Furthermore, employers that offer L&D opportunities must find a balance between prescriptive and non-prescriptive learning. In other words, the immediate needs of the business and its employees must be aligned in order to meet the company’s overarching goals. Managers can do this by evaluating baseline competencies for their teams and design group-based training activities in order to cultivate a culture among employees who are working toward a common goal.

Choosing the Right Type of L&D Opportunities

With an infinite number of courses, coaches and resources an employee can leverage for professional development, it can seem impossible to select the right learning opportunity that aligns with the goals of both the learner and organization.

The most effective L&D initiatives help employees do their job better. For instance, like how learning a new technical skill can help a company stand out amongst competitors. These opportunities could also be centered around a skill that has been missing from the team, such as proficiency in a software the company uses or how they could better communicate with clients. Once learners complete their training, a solid next step is to have team members share what they’ve learned and what they plan to do with this newfound knowledge.
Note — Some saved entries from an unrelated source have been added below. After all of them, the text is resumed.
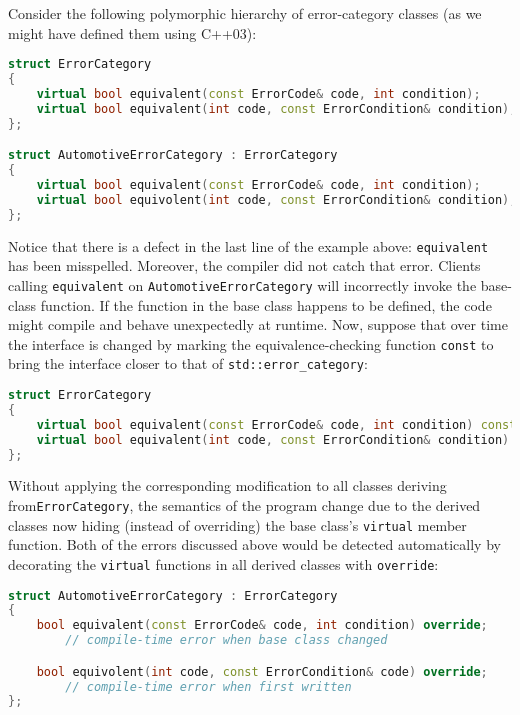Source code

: Consider the following polymorphic hierarchy of error-category classes
(as we might have defined them using C++03):

\begin{lstlisting}[language=C++]
struct ErrorCategory
{
    virtual bool equivalent(const ErrorCode& code, int condition);
    virtual bool equivalent(int code, const ErrorCondition& condition);
};

struct AutomotiveErrorCategory : ErrorCategory
{
    virtual bool equivalent(const ErrorCode& code, int condition);
    virtual bool equivolent(int code, const ErrorCondition& condition);
};
\end{lstlisting}
    
\noindent Notice that there is a defect in the last line of the example above:
\texttt{equivalent} has been misspelled. Moreover, the compiler did not
catch that error. Clients calling \texttt{equivalent} on
\texttt{AutomotiveErrorCategory} will incorrectly invoke the base-class
function. If the function in the base class happens to be defined, the
code might compile and behave unexpectedly at runtime. Now, suppose
that over time the interface is changed by marking the
equivalence-checking function \texttt{const} to bring the interface
closer to that of \texttt{std::error\_category}:

\begin{lstlisting}[language=C++]
struct ErrorCategory
{
    virtual bool equivalent(const ErrorCode& code, int condition) const;
    virtual bool equivalent(int code, const ErrorCondition& condition) const;
};
\end{lstlisting}
    
Without applying the corresponding modification to all classes deriving
from\linebreak[4] \texttt{ErrorCategory}, the semantics of the program change due to
the derived classes now hiding (instead of overriding) the base class's
\texttt{virtual} member function. Both of the errors discussed above
would be detected automatically by decorating the \texttt{virtual}
functions in all derived classes with \texttt{override}:

\begin{lstlisting}[language=C++]
struct AutomotiveErrorCategory : ErrorCategory
{
    bool equivalent(const ErrorCode& code, int condition) override;
        // compile-time error when base class changed

    bool equivolent(int code, const ErrorCondition& code) override;
        // compile-time error when first written
};
\end{lstlisting}
    
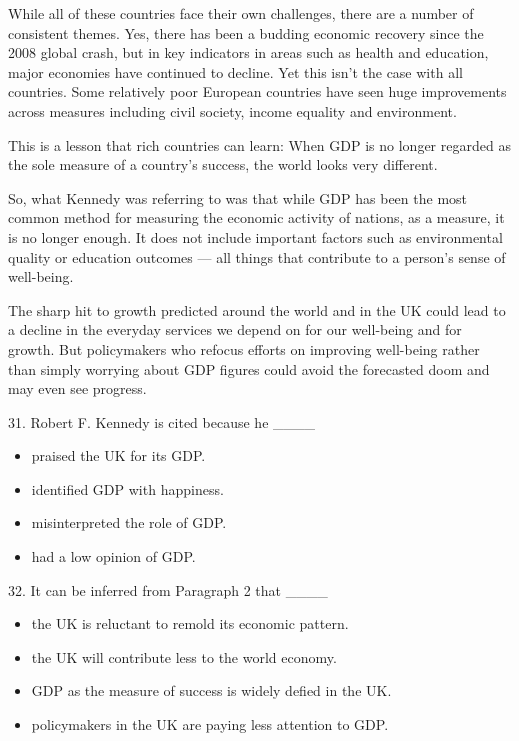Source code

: \documentclass[UTF8,11pt]{ctexart}
\begin{document}
While all of these countries face their own challenges, there are a number of consistent themes. Yes, there has been a budding economic recovery since the 2008 global crash, but in key indicators in areas such as health and education, major economies have continued to decline. Yet this isn’t the case with all countries. Some relatively poor European countries have seen huge improvements across measures including civil society, income equality and environment.


This is a lesson that rich countries can learn: When GDP is no longer regarded as the sole measure of a country’s success, the world looks very different.


So, what Kennedy was referring to was that while GDP has been the most common method for measuring the economic activity of nations, as a measure, it is no longer enough. It does not include important factors such as environmental quality or education outcomes — all things that contribute to a person’s sense of well-being.


The sharp hit to growth predicted around the world and in the UK could lead to a decline in the everyday services we depend on for our well-being and for growth. But policymakers who refocus efforts on improving well-being rather than simply worrying about GDP figures could avoid the forecasted doom and may even see progress.


31. Robert F. Kennedy is cited because he \_\_\_\_


\begin{itemize}[leftmargin=2em,itemsep=.2em,topsep=.4em]\item[A.] praised the UK for its GDP.
\item[B.] identified GDP with happiness.
\item[C.] misinterpreted the role of GDP.
\item[D.] had a low opinion of GDP.
\end{itemize}

32. It can be inferred from Paragraph 2 that \_\_\_\_


\begin{itemize}[leftmargin=2em,itemsep=.2em,topsep=.4em]\item[A.] the UK is reluctant to remold its economic pattern.
\item[B.] the UK will contribute less to the world economy.
\item[C.] GDP as the measure of success is widely defied in the UK.
\item[D.] policymakers in the UK are paying less attention to GDP.
\end{itemize}
\end{document}
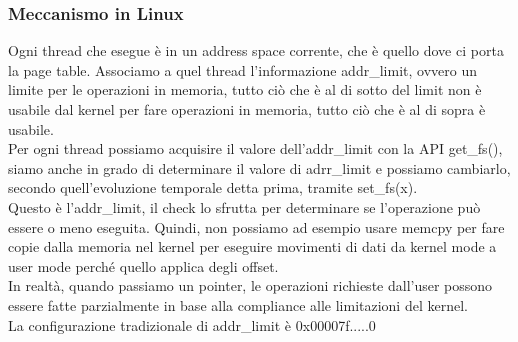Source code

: \documentclass[12pt, oneside]{extbook}
\begin{document}
\subsubsection{Meccanismo in Linux}
Ogni thread che esegue è in un address space corrente, che è quello dove ci porta la page table. Associamo a quel thread l'informazione \textsf{addr\_limit}, ovvero un limite per le operazioni in memoria, tutto ciò che è al di sotto del limit non è usabile dal kernel per fare operazioni in memoria, tutto ciò che è al di sopra è usabile.\\Per ogni thread possiamo acquisire il valore dell'addr\_limit con la API \textsf{get\_fs()}, siamo anche in grado di determinare il valore di adrr\_limit e possiamo cambiarlo, secondo quell'evoluzione temporale detta prima, tramite \textsf{set\_fs(x)}.\\Questo è l'addr\_limit, il check lo sfrutta per determinare se l'operazione può essere o meno eseguita. Quindi, non possiamo ad esempio usare memcpy per fare copie dalla memoria nel kernel per eseguire movimenti di dati da kernel mode a user mode perché quello applica degli offset.\\In realtà, quando passiamo un pointer, le operazioni richieste dall'user possono essere fatte parzialmente in base alla compliance alle limitazioni del kernel.\\La configurazione tradizionale di addr\_limit è \textsf{0x00007f.....0}
\end{document}
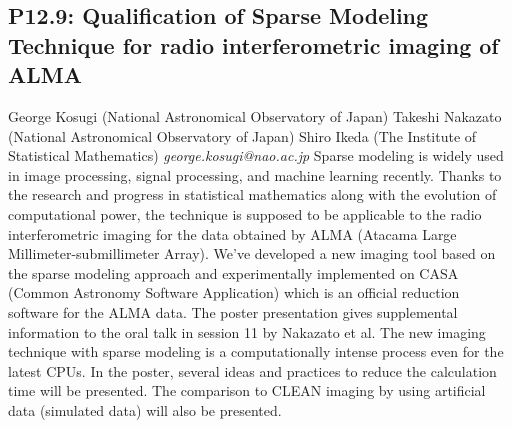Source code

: \documentclass{report}
\begin{document}
\subsection*{P12.9: Qualification of Sparse Modeling Technique for radio interferometric imaging of ALMA}
\bigskip
George Kosugi (National Astronomical Observatory of Japan) \newline Takeshi Nakazato (National Astronomical Observatory of Japan) \newline  Shiro Ikeda (The Institute of Statistical Mathematics)\newline   \newline  \newline  \newline\newline
{\it george.kosugi@nao.ac.jp}\newline
\newline\newline
Sparse modeling is widely used in image processing, signal processing, and machine learning recently. Thanks to the research and progress in statistical mathematics along with the evolution of computational power, the technique is supposed to be applicable to the radio interferometric imaging for the data obtained by ALMA (Atacama Large Millimeter-submillimeter Array). We've developed a new imaging tool based on the sparse modeling approach and experimentally implemented on CASA (Common Astronomy Software Application) which is an official reduction software for the ALMA data. The poster presentation gives supplemental information to the oral talk in session 11 by Nakazato et al. The new imaging technique with sparse modeling is a computationally intense process even for the latest CPUs. In the poster, several ideas and practices to reduce the calculation time will be presented. The comparison to CLEAN imaging by using artificial data (simulated data) will also be presented.\newline
\newpage
\end{document}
Employers should also consider situational learning. For example, let’s say the company is getting ready to launch a new product. Situational learning would educate specific teams quickly about how the new product functions, how it’s used, and why it benefits customers. This ensures employees are equipped to handle any situations aligned with the new product launch instead of being left in the dark.

Online learning is an option many organizations could leverage in offering their workforce learning and development opportunities because it allows them to gain valuable skills on their own time at their own pace. Oftentimes, these courses are competency-based and move through the session based on mastery of a particular topic. No matter the kind of training offered, it’s important to have the right learning management solutions to meet the needs of learners and the business.

Budgeting Considerations

One of the most asked questions about professional development is how much a company should allocate in the budget toward this investment. This can be executed several different ways depending on how large or small a budget might be, such as setting aside a percentage of an employee’s salary for professional development. Another option would be to allocate a certain amount of money for each employee to leverage based on their title within the company.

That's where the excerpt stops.